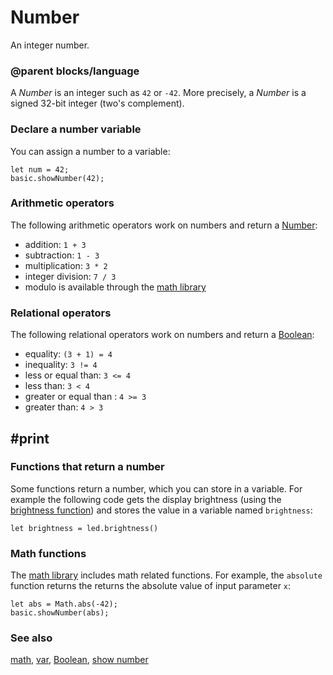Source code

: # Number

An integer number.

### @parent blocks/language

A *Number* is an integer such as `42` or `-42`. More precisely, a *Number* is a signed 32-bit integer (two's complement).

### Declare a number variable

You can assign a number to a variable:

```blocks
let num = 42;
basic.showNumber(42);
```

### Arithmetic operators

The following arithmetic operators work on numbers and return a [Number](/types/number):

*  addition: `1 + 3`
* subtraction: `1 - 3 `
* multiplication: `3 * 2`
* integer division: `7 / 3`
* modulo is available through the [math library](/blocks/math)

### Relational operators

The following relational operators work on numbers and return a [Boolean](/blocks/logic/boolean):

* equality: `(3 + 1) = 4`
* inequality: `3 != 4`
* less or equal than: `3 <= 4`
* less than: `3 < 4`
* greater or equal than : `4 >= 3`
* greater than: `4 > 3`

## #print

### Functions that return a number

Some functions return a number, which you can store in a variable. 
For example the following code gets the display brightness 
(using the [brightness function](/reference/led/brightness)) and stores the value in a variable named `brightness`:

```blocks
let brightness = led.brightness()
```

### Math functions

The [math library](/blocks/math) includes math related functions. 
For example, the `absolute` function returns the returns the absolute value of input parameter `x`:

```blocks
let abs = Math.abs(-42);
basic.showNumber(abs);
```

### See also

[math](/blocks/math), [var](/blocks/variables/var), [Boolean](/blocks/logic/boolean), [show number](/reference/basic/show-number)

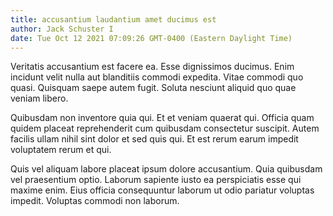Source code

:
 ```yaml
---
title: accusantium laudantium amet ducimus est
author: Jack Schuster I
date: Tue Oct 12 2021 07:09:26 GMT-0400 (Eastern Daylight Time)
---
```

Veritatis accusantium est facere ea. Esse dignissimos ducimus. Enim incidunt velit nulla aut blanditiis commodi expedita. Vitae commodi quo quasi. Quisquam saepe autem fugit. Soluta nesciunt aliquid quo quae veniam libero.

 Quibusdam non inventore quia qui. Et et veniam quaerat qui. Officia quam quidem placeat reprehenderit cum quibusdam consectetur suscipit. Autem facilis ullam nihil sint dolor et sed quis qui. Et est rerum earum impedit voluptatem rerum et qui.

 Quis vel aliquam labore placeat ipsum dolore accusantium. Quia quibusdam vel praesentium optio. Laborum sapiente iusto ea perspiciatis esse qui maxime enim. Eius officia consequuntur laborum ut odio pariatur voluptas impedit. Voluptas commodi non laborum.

========

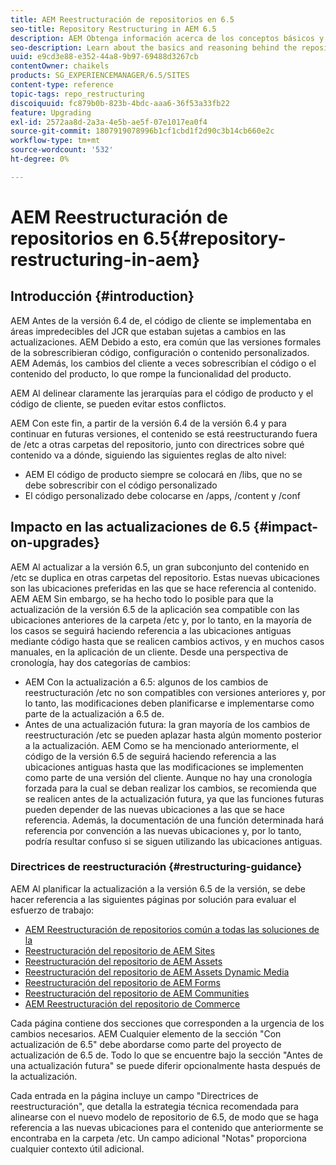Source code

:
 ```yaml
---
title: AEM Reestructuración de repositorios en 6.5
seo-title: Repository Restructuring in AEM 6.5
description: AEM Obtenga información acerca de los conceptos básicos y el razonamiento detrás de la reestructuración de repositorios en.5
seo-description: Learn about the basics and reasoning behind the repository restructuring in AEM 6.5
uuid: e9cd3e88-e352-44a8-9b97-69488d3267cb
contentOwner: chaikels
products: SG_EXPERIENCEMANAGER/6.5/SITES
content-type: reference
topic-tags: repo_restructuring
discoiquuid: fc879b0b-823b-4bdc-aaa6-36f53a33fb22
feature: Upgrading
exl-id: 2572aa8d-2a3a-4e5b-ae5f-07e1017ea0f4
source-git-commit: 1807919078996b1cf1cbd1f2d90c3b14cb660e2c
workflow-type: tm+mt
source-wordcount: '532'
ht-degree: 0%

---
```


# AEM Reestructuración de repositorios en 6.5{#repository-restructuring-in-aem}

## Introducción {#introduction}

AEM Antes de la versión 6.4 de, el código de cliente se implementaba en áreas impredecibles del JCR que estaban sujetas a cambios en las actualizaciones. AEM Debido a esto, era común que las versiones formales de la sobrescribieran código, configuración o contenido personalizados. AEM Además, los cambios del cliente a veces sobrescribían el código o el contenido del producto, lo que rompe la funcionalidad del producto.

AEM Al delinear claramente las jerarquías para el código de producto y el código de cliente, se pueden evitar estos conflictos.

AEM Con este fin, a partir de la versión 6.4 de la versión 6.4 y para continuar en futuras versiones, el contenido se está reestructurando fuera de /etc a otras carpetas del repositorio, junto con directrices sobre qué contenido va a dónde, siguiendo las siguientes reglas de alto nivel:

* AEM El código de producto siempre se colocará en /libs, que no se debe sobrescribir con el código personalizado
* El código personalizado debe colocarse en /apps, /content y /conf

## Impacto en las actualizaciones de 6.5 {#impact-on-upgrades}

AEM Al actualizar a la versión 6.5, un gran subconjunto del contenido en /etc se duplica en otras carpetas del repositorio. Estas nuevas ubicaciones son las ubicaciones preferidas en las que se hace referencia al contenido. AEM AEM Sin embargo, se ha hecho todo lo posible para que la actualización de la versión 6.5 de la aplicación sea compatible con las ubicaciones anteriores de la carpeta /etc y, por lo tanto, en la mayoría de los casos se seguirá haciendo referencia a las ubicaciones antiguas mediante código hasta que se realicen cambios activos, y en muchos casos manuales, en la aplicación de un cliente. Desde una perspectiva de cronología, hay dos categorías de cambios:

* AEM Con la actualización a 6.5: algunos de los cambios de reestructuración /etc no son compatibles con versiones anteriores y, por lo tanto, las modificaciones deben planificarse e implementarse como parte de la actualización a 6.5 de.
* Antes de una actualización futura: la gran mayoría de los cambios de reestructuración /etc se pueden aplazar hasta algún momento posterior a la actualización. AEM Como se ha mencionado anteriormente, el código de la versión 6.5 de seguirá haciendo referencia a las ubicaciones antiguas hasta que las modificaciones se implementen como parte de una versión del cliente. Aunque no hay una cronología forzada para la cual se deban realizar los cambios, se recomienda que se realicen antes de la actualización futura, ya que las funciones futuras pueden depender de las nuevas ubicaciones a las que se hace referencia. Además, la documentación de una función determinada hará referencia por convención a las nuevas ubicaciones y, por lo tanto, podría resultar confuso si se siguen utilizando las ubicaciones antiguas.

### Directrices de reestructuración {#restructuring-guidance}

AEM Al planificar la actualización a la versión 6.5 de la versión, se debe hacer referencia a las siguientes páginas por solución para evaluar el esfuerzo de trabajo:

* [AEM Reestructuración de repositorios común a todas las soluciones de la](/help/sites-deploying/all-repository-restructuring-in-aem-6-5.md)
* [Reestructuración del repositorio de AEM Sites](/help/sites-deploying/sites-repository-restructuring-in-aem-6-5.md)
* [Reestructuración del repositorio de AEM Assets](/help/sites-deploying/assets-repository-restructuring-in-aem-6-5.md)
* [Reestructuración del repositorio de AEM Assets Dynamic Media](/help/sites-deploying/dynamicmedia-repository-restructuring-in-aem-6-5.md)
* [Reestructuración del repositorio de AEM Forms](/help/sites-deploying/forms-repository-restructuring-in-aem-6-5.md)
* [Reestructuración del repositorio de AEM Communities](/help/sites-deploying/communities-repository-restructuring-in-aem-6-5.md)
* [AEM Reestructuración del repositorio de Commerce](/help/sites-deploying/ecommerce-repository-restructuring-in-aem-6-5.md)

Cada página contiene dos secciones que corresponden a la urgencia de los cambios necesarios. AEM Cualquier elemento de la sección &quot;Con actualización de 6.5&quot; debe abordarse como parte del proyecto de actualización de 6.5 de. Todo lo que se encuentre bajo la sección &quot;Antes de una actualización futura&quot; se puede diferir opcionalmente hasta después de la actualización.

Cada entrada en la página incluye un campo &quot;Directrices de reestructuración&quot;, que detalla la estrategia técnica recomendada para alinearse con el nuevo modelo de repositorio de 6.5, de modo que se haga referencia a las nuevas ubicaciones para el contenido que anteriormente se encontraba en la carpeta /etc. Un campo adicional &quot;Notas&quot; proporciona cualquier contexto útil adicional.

========

- Task goal: All lines with the word "operators" must be located in the data and copied.

- Your response:
### Arithmetic operators
The following arithmetic operators work on numbers and return a [Number](/types/number):
### Relational operators
The following relational operators work on numbers and return a [Boolean](/blocks/logic/boolean):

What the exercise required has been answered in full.